NEXT month is a prestigious month for Fishguard's award winning community drawing project, Coast Lines, with two significant exhibitions in the capital.

Running from October 4 until October 30, Every Drawing Tells A Story, will take place in the Pierhead building of the Senedd.

This exhibition, sponsored by Paul Davies AM, will feature one of the drawing sheds and a 30-foot panel depicting and celebrating life in Fishguard and Goodwick.

The drawing sheds and the panel were part of the finale of a year-long project which saw lifeboatmen, rugby players, businesses, visitors and school children get sketching. The final exhibition involved three drawing sheds festooned with community drawings and the thirty-foot panel in St. Mary's Church.
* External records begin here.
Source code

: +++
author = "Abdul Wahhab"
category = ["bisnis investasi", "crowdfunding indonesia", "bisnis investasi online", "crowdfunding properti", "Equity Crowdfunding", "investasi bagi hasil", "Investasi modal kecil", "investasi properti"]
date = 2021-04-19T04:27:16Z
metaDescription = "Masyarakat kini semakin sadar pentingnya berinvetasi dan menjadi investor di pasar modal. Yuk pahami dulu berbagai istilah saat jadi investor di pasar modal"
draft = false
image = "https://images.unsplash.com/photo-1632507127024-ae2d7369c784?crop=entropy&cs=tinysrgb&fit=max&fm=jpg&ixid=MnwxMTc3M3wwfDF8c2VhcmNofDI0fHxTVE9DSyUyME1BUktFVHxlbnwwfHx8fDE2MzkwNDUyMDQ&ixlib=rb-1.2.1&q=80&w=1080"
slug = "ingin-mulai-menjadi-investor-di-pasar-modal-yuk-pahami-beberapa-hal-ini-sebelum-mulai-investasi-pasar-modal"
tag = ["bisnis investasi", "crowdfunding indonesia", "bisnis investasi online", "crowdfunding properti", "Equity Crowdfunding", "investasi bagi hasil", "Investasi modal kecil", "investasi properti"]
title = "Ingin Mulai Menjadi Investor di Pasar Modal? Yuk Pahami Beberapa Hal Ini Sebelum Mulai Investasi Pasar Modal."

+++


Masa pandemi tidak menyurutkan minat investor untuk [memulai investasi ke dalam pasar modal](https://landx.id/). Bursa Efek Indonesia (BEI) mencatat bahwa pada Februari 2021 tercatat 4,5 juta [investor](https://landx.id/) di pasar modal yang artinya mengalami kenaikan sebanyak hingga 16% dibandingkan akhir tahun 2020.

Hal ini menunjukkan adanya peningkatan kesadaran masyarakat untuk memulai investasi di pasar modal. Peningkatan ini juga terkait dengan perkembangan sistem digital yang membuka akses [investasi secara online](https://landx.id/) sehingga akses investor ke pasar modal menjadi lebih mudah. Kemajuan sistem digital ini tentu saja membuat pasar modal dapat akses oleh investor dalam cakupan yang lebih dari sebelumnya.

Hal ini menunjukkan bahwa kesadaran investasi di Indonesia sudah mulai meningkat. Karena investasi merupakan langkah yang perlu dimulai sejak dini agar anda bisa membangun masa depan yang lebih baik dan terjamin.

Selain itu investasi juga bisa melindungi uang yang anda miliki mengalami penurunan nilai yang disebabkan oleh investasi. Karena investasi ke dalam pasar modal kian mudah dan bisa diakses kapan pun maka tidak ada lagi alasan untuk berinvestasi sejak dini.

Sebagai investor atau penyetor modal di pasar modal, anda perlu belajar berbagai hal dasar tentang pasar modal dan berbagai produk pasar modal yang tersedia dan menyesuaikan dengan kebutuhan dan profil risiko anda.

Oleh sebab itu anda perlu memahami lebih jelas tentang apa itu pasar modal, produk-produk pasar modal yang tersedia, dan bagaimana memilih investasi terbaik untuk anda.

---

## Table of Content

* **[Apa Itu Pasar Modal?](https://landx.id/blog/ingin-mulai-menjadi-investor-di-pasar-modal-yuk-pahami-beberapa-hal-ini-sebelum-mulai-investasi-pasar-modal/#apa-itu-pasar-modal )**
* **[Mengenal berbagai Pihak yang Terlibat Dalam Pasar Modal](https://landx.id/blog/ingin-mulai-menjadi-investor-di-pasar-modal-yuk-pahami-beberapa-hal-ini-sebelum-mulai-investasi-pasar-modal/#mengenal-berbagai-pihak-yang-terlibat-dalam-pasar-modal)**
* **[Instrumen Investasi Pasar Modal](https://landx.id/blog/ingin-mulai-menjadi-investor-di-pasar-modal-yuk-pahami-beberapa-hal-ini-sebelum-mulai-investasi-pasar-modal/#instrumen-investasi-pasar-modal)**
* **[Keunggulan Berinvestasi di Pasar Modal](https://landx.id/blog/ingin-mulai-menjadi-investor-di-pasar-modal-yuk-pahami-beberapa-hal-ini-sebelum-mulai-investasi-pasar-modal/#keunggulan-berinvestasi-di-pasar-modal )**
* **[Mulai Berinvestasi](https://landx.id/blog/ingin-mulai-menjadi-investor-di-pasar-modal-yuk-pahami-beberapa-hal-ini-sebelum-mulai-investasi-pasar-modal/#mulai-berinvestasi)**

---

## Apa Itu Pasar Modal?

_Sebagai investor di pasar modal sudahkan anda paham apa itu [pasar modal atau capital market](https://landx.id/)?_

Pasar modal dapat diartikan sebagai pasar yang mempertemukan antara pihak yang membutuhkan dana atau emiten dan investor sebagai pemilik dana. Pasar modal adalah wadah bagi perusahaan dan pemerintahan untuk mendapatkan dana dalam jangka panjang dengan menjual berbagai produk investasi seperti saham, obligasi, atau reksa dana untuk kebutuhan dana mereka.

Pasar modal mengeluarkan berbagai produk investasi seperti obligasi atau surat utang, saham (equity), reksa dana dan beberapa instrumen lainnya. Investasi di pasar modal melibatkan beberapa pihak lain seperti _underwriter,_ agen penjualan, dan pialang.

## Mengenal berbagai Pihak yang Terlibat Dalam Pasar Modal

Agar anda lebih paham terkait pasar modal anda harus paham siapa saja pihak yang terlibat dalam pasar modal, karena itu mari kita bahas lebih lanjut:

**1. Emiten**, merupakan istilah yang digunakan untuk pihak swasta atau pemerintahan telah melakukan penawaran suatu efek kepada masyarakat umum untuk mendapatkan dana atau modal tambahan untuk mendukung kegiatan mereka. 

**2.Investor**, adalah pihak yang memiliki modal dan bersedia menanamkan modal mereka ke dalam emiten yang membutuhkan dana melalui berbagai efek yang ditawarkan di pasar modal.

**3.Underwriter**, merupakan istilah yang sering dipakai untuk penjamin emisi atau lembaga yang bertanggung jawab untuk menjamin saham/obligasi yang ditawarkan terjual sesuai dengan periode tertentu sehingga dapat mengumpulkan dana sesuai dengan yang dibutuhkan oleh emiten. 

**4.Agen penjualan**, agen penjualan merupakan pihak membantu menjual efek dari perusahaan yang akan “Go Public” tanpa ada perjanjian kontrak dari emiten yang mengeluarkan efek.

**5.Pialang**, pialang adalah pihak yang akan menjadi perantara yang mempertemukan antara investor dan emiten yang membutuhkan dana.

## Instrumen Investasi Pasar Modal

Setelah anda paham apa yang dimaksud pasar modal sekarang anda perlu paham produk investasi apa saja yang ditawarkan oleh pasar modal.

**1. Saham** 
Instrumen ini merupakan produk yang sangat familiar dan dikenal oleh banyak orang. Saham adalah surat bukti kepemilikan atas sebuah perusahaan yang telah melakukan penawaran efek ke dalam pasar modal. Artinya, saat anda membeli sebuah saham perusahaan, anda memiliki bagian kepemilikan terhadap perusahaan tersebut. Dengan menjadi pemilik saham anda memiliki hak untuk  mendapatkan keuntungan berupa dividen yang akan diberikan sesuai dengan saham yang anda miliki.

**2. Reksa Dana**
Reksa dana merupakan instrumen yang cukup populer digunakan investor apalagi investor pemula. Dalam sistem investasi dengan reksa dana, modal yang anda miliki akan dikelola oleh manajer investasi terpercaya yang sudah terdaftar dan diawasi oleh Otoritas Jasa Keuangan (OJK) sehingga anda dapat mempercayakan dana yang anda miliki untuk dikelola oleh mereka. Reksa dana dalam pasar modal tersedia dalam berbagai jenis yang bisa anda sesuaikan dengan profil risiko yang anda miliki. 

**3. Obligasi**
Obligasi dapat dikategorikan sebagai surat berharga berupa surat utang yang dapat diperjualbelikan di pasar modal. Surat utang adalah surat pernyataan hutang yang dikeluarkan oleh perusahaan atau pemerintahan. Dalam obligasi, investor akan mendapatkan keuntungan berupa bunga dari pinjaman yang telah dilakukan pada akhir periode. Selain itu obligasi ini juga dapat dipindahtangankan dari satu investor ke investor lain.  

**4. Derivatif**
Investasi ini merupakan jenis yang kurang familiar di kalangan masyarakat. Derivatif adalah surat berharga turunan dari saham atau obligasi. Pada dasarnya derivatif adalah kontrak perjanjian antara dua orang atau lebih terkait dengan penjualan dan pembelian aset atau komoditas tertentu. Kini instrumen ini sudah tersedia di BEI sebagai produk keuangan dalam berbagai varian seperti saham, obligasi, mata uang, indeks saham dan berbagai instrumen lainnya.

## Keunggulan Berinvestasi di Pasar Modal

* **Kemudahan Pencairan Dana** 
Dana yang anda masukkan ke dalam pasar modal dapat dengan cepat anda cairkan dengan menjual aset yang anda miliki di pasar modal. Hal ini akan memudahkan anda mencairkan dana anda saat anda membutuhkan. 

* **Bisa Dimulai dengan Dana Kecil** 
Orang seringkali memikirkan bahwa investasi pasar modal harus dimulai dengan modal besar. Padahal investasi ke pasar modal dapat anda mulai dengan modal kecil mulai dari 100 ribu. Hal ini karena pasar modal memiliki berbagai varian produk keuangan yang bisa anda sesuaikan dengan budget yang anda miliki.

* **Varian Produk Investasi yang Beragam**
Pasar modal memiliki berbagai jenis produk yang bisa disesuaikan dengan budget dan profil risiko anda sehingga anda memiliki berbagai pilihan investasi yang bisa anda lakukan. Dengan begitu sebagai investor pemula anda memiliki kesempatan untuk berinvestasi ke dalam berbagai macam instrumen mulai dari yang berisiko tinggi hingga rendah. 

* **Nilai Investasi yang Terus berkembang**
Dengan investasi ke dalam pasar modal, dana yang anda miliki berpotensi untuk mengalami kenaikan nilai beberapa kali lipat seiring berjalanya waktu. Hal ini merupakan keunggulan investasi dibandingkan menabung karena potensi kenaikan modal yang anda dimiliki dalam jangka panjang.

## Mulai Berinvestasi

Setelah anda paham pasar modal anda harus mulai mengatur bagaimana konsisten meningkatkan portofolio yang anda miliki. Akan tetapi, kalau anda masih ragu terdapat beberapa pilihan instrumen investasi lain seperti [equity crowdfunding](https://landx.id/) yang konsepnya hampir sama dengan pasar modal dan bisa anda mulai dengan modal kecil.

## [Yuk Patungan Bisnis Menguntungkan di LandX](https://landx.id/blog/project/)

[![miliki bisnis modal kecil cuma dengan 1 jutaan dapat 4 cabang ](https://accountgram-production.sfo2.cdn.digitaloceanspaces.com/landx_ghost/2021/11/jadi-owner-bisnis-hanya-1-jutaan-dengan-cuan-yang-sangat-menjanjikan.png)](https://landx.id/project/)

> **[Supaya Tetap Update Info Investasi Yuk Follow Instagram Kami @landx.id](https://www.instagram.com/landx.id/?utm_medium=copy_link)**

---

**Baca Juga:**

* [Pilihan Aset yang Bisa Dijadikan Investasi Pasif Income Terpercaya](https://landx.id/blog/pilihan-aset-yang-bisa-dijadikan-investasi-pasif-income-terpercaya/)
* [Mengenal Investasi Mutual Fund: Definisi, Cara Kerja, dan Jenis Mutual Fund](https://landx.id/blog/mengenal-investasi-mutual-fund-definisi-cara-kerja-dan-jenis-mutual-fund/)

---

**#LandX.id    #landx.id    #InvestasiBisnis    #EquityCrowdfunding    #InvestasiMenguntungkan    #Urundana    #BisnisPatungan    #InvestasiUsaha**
"The exhibition in the Pierhead building is likely to prove an usual, but potent display of how the arts can represent and reflect the aspirations of an ordinary community of extraordinary talents," said local photographer Philip Clarke. "It's something that everybody can own and that other Welsh communities can be inspired by."
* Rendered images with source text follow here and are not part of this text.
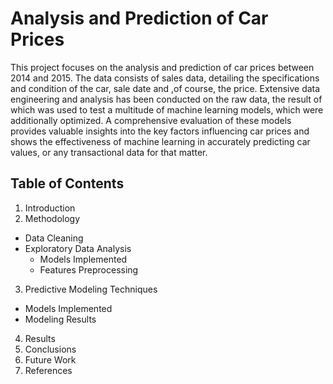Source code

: # Analysis and Prediction of Car Prices

This project focuses on the analysis and prediction of car prices between 2014 and 2015. The data consists of sales data, detailing the specifications and condition of the car, sale date and ,of course, the price. Extensive data engineering and analysis has been conducted on the raw data, the result of which was used to test a multitude of machine learning models, which were additionally optimized. A comprehensive evaluation of these models provides valuable insights into the key factors influencing car prices and shows the effectiveness of machine learning in accurately predicting car values, or any transactional data for that matter.

## Table of Contents
1. Introduction
2. Methodology
- Data Cleaning
- Exploratory Data Analysis
  -  Models Implemented
  - Features Preprocessing
3. Predictive Modeling Techniques
- Models Implemented
- Modeling Results
4. Results
5. Conclusions
6. Future Work
7. References
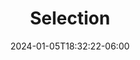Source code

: ---
weight: 851
title: "Selection"
description: "The selection system allows you to specify a group of tags or a single tag based on given criteria."
icon: "article"
date: "2024-01-05T18:32:22-06:00"
lastmod: "2024-01-05T18:32:22-06:00"
draft: true
toc: true
---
Coast Lines lead artist, Lizzy Stonhold, has built on the 2016 project by developing and running an all-Wales project, Drawn Together Wales.
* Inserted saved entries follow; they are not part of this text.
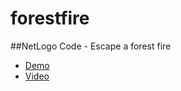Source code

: # forestfire

##NetLogo Code - Escape a forest fire

-   [Demo](https://forestfire.surge.sh)
-   [Video](https://forestfire.surge.sh/fire.mp4)
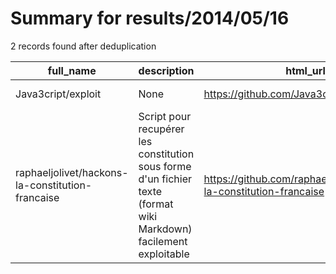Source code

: 
# Summary for results/2014/05/16
    
2 records found after deduplication

| full_name | description | html_url | matched_list | matched_count | pushed_at | size | stargazers_count | language | forks_count |
|--------------------------------------------------|--------------------------------------------------------------------------------------------------------------------|---------------------------------------------------------------------|----------------|-----------------|---------------------------|--------|--------------------|------------|---------------|
| Java3cript/exploit | None | https://github.com/Java3cript/exploit | ['exploit'] | 1 | 2014-05-16 02:17:28+00:00 | 136 | 0 | | 0 |
| raphaeljolivet/hackons-la-constitution-francaise | Script pour recupérer les constitution sous forme d'un fichier texte (format wiki Markdown) facilement exploitable | https://github.com/raphaeljolivet/hackons-la-constitution-francaise | ['exploit'] | 1 | 2014-05-16 09:23:11+00:00 | 128 | 3 | Python | 2 |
This collaboration with Voluntary Arts Wales, Cardiff, is a national drawing project covering all twenty-two counties, all drawings are uploaded on a map of Wales creating a collective vision of the country.

The project has involved a dozen artists part-time, and an army of enthusiasts of mixed skills. All have taken up a pencil to sketch their environment, in what has proved to be a creative and thoughtful study of national life.

More than 4,500 sketches have been downloaded so far and the resulting drawings will be exhibited in the National Museum and Gallery in Cathays Park from October 2 to 31. There will also be workshops to encourage visitors to get sketching and drawing leaflets available for sketching objects, artefacts or just their surroundings in the museum.